── Task input

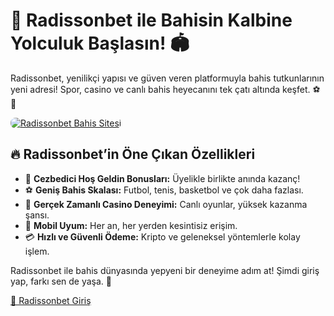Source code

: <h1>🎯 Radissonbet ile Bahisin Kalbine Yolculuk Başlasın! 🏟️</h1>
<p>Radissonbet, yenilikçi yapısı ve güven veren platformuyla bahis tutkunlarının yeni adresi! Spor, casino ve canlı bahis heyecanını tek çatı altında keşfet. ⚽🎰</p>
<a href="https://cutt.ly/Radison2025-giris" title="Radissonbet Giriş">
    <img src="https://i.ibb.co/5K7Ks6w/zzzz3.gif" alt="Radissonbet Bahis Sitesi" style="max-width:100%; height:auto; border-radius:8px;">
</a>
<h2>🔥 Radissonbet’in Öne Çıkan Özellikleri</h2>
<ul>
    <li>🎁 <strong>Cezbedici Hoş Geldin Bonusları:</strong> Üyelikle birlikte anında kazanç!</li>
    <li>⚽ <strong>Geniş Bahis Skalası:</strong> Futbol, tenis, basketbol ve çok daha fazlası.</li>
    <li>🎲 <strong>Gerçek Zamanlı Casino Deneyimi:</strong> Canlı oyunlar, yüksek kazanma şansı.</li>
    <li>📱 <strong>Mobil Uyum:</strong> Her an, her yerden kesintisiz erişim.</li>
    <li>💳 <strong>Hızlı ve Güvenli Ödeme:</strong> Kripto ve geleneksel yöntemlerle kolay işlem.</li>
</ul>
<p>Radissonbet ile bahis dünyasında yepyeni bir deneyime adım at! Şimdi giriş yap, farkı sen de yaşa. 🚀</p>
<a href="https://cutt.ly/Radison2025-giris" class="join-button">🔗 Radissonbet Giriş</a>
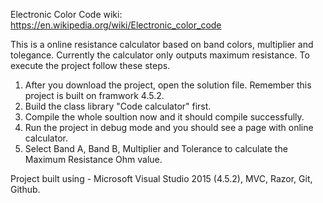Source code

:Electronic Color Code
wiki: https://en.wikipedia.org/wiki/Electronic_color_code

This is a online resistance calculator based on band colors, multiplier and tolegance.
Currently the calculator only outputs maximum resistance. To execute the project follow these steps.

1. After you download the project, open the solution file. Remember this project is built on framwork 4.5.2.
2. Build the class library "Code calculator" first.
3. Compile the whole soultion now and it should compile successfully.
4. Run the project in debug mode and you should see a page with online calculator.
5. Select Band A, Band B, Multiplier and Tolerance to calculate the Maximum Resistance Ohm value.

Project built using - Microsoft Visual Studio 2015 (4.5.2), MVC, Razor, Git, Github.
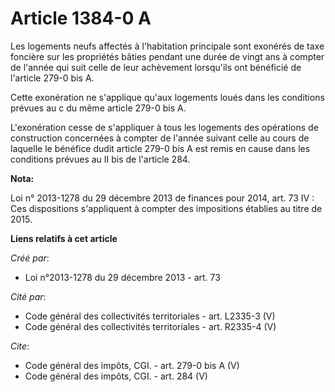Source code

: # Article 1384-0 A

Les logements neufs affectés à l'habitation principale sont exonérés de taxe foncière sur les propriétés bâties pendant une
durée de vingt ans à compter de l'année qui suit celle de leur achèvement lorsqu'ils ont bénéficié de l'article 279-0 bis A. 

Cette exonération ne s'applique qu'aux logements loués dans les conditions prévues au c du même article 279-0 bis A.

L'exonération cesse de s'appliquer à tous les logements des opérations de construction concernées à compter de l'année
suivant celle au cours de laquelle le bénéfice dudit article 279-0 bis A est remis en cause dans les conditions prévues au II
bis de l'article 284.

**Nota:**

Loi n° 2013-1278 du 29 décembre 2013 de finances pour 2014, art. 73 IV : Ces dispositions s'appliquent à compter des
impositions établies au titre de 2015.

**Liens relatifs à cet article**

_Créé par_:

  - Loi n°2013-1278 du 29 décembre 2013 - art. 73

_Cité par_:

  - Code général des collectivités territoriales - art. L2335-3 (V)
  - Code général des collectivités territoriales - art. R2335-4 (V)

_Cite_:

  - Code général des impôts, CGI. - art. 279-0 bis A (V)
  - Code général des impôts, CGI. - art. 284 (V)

────
── Task input

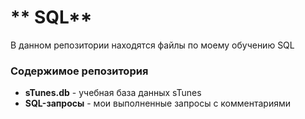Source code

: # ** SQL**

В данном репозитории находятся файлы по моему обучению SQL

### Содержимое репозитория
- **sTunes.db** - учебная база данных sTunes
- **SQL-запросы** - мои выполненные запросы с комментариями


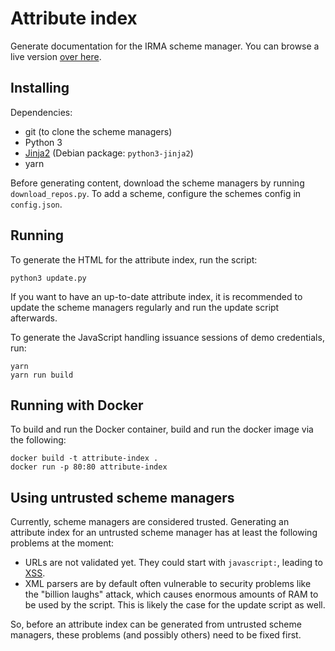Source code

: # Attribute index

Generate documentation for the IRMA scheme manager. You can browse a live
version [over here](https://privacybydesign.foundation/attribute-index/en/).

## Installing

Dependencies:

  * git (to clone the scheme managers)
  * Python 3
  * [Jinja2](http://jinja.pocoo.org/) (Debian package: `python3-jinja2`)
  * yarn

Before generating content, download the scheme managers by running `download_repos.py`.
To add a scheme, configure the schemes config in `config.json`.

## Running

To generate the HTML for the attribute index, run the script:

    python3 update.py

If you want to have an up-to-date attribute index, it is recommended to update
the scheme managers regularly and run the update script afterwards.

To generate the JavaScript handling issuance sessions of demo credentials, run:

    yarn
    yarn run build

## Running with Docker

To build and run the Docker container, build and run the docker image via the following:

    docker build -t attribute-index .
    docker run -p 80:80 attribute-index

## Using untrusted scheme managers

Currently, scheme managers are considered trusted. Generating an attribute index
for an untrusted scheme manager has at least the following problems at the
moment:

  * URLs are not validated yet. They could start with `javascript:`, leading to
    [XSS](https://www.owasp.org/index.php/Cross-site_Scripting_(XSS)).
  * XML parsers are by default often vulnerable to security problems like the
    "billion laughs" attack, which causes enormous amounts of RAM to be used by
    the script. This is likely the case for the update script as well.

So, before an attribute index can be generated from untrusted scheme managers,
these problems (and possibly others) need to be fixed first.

────
── Task input

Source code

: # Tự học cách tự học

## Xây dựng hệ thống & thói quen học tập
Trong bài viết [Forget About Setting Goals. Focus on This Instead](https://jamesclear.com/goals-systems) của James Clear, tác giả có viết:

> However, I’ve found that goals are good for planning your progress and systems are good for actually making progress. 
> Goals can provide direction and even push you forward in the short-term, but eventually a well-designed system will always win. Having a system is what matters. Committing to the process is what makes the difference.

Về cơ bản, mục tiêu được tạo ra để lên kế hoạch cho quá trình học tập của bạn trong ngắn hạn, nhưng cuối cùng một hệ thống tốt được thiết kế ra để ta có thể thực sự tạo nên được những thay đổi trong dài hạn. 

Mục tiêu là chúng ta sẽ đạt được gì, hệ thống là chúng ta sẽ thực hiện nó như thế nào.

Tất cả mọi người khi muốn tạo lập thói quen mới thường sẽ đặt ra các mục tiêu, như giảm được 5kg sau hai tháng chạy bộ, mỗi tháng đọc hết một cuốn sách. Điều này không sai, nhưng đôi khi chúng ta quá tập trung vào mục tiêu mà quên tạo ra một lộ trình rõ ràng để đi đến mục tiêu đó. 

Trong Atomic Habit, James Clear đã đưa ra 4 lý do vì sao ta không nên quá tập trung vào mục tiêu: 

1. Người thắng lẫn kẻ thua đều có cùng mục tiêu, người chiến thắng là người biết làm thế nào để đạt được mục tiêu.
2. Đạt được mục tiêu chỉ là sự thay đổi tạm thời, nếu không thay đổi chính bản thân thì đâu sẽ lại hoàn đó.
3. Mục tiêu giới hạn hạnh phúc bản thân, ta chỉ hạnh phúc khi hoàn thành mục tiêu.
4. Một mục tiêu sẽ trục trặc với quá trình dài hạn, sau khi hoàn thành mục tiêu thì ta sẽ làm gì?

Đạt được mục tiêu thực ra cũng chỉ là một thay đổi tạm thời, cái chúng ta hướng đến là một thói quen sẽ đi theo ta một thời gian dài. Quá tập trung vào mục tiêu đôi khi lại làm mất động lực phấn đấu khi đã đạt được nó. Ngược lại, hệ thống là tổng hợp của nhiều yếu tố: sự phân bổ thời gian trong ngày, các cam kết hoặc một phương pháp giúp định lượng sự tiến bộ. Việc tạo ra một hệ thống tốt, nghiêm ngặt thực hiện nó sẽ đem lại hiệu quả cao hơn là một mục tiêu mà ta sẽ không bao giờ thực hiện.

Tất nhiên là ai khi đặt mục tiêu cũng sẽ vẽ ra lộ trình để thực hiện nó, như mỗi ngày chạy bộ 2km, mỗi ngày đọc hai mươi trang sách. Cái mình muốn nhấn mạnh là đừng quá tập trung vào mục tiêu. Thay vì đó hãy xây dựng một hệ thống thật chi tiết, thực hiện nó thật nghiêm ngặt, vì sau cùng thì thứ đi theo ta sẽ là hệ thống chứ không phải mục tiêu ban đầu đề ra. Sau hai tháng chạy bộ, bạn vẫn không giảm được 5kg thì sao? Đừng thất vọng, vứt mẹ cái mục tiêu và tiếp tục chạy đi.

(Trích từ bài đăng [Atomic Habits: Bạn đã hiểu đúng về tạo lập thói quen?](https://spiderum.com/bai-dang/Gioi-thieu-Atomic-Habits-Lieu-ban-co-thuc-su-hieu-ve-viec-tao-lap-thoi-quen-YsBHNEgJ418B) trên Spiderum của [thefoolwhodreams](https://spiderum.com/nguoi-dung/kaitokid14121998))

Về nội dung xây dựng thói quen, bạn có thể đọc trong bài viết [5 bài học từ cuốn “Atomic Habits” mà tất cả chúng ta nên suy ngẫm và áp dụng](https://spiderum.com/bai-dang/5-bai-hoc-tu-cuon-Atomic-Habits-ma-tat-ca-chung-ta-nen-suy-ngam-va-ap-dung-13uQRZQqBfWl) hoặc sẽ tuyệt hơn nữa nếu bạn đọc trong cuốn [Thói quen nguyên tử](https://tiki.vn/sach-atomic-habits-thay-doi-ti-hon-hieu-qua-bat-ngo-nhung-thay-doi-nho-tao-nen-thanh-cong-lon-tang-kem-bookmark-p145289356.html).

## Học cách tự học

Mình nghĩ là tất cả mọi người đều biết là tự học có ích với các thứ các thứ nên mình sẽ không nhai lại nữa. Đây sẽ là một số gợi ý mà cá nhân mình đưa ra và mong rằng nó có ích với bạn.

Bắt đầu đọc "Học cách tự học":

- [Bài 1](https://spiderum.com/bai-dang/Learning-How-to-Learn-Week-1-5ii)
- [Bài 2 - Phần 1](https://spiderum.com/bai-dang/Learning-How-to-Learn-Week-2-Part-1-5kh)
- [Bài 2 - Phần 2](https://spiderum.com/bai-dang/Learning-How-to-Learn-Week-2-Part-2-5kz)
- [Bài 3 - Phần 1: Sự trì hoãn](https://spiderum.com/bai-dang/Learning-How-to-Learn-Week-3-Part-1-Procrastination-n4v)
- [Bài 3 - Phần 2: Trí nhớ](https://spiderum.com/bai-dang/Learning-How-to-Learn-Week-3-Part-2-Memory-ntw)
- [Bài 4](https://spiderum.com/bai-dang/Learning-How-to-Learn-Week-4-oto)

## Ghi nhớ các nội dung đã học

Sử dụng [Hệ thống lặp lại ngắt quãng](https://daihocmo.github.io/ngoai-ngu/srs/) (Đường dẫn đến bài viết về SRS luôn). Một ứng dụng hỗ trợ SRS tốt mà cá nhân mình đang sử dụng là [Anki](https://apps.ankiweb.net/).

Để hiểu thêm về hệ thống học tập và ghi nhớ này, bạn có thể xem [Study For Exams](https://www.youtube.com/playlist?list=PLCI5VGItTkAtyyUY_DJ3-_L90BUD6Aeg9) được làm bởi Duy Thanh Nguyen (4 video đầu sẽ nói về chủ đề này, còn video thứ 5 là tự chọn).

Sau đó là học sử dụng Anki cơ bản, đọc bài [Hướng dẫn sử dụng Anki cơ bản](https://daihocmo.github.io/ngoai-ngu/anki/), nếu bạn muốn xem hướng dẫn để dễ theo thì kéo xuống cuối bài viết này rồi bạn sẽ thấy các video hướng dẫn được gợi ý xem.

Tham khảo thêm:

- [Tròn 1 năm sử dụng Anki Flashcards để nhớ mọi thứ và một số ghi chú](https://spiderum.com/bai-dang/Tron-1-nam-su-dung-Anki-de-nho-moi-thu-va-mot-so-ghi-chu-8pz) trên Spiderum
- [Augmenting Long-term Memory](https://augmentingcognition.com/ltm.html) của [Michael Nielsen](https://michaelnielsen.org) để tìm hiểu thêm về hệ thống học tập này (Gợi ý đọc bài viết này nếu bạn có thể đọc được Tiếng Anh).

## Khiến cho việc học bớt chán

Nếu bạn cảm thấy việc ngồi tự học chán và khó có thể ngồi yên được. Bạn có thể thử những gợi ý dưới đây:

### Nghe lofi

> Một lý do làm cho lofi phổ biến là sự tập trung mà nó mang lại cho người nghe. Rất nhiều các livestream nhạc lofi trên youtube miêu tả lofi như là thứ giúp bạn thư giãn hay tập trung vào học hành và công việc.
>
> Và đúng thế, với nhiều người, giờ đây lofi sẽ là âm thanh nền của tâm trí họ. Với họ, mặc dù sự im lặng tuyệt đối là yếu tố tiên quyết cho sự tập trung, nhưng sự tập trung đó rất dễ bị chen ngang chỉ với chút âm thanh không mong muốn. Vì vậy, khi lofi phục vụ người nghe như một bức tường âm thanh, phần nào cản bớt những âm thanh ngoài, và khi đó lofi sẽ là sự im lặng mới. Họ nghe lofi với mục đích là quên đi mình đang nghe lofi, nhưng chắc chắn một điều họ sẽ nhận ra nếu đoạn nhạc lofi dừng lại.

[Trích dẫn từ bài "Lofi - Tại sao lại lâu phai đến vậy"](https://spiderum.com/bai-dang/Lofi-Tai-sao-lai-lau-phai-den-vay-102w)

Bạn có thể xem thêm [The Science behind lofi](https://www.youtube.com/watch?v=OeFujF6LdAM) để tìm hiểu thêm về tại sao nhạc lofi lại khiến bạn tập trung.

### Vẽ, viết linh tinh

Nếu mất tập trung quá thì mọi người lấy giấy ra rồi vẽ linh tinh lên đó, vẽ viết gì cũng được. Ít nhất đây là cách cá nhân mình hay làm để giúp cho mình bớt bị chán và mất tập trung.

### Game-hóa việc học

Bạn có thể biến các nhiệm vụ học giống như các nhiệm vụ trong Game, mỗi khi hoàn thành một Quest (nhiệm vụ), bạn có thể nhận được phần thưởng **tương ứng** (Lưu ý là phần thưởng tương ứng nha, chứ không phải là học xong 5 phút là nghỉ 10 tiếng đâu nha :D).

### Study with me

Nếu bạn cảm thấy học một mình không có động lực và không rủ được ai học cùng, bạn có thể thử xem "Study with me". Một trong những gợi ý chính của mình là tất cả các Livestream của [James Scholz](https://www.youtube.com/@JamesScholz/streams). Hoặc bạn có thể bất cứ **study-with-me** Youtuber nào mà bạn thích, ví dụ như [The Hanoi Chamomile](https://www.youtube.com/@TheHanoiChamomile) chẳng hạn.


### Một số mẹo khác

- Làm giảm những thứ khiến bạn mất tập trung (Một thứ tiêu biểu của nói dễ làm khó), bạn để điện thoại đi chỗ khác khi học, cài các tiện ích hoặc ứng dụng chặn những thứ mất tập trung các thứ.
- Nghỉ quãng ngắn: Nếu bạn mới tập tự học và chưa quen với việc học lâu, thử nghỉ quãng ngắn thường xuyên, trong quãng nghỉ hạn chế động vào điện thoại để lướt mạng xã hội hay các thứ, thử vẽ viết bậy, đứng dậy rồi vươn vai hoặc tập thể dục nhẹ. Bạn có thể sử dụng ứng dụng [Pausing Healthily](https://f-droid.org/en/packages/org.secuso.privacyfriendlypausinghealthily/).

────

• Exercise objective:
What number of lines above include the string "dans"? State it and nothing else.

• Answer to the exercise:
2